La situation lui semble ubuesque, il ne s'attendait pas à avoir autant de mal à trouver un logement. Car il y a deux ans, Frédéric avait déjà effectué un stage au sein de l'ENFIP. À l’époque, il avait pu être hébergé dans une des résidences de l'école dans le 9e arrondissement de Lyon sans problème moyennant un loyer de 270 euros mensuels.

Difficile pour lui d'envisager la poursuite de ses études dans ces conditions. "Si je ne trouve pas de solution d'ici un mois, j'abandonne la formation", lâche-t-il avec amertume. Le cas échéant, il pourra retrouver son poste d'agent à Avignon. "C'est quand même dommage d'avoir réussi un concours et de ne pas poursuivre".

Manque de logement pour la fonction publique

Publié en avril dernier, un rapport du député David Amiel (Ensemble) dénonce les difficultés d'accès au logement des agents publics. Selon ce rapport, sur 105 000 demandes de logement social, seuls 21 000 logements ont été attribués aux agents de l'Etat en 2023, tous corps confondus.

Dans la fonction publique d'Etat, la préfecture dispose d'un "contingent" de réservations de 5% des logements sociaux. En 2011, l’inspection générale de l’administration relevait qu’à l’exception de l’Ile-de-France, le taux de réservation sur le contingent préfectoral réservé aux agents publics restait sensiblement inférieur au taux théorique de 5 % dans le Rhône avec seulement 3,3 % des logements réservés. En cause notamment "la mauvaise adéquation des logements proposés aux attentes des agents (surface et nombre de pièces, localisation et environnement, état du logement)".

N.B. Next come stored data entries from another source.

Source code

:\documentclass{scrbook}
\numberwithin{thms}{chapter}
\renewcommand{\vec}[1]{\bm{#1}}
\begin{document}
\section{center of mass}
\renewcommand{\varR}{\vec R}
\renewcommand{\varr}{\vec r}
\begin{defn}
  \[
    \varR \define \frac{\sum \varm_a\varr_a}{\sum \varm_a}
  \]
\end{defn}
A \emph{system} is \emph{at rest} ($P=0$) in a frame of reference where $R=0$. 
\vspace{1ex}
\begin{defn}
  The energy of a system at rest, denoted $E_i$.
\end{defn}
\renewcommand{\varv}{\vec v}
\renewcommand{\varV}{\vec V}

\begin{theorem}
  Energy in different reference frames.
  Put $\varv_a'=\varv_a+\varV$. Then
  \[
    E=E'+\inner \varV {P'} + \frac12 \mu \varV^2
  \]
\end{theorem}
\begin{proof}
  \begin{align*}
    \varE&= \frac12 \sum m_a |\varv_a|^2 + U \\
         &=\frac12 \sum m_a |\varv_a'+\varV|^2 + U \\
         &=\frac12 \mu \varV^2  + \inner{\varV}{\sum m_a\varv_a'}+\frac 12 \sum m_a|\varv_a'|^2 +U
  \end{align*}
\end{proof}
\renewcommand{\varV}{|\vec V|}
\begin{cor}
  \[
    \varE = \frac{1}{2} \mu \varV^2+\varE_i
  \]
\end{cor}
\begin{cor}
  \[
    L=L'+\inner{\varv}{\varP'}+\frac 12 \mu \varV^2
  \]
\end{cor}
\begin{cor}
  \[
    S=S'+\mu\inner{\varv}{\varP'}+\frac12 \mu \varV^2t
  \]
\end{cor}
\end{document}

Le parlementaire David Amiel préconise également de dresser rapidement un diagnostic, territoire par territoire, des besoins de logement des agents publics. "Les besoins de logement social ou intermédiaire, de soutien à l’accession à la propriété ou de logement temporaire sont très différents d’un territoire à l’autre. Ils sont indispensables.", souligne-t-il. Toujours selon son rapport, le manque d'accès au logement pour les fonctionnaires "menace le fonctionnement des services publics".

Dans la métropole de Lyon, il existe au moins deux résidences réservées à l'hébergement temporaire d'agents de l'Etat. Situées dans le 8ème arrondissement de Lyon et ouvertes respectivement en 1999 et 2010, elles offrent une centaine de chambres et studios de 18m² à 34m² et quelques appartements de 67m². 

Ces difficultés sont à l’image de la situation nationale et de la tension du marché locatif. Le rapport souligne un phénomène de goulet d’étranglement produit par la baisse de 23% des mises en services de logements sociaux depuis 2015 et conjugué à la diminution du "taux de rotation" des logements sociaux depuis la fin des années 1990. Au niveau national, 2,7 millions de ménages sont en attente d'un logement social cette année, un record selon l'Union sociale pour l'habitat.

La préfecture du Rhône et la métropole de Lyon n'avaient pas encore répondu à nos questions au moment de la publication de cet article.